Start of Block

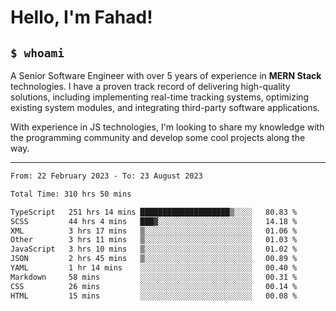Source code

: <h1>Hello, I'm Fahad!</h1>

<h2><code>$ whoami</code></h2>

A Senior Software Engineer with over 5 years of experience in **MERN Stack** technologies. I have a proven track record of delivering high-quality solutions, including implementing real-time tracking systems, optimizing existing system modules, and integrating third-party software applications.

With experience in JS technologies, I'm looking to share my knowledge with the programming community and develop some cool projects along the way.

---

<!--START_SECTION:waka-->

```txt
From: 22 February 2023 - To: 23 August 2023

Total Time: 310 hrs 50 mins

TypeScript   251 hrs 14 mins ████████████████████▒░░░░   80.83 %
SCSS         44 hrs 4 mins   ███▓░░░░░░░░░░░░░░░░░░░░░   14.18 %
XML          3 hrs 17 mins   ▒░░░░░░░░░░░░░░░░░░░░░░░░   01.06 %
Other        3 hrs 11 mins   ▒░░░░░░░░░░░░░░░░░░░░░░░░   01.03 %
JavaScript   3 hrs 10 mins   ▒░░░░░░░░░░░░░░░░░░░░░░░░   01.02 %
JSON         2 hrs 45 mins   ▒░░░░░░░░░░░░░░░░░░░░░░░░   00.89 %
YAML         1 hr 14 mins    ░░░░░░░░░░░░░░░░░░░░░░░░░   00.40 %
Markdown     58 mins         ░░░░░░░░░░░░░░░░░░░░░░░░░   00.31 %
CSS          26 mins         ░░░░░░░░░░░░░░░░░░░░░░░░░   00.14 %
HTML         15 mins         ░░░░░░░░░░░░░░░░░░░░░░░░░   00.08 %
```

<!--END_SECTION:waka-->

<!--
**heyFahad/heyFahad** is a ✨ _special_ ✨ repository because its `README.md` (this file) appears on your GitHub profile.

Here are some ideas to get you started:

- 🔭 I’m currently working on ...
- 🌱 I’m currently learning ...
- 👯 I’m looking to collaborate on ...
- 🤔 I’m looking for help with ...
- 💬 Ask me about ...
- 📫 How to reach me: ...
- 😄 Pronouns: ...
- ⚡ Fun fact: ...
-->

End of Block

What you are asked to do:
Look over the entries above. Copy every line that contains the word "currently".

Answer space:
- 🔭 I’m currently working on ...
- 🌱 I’m currently learning ...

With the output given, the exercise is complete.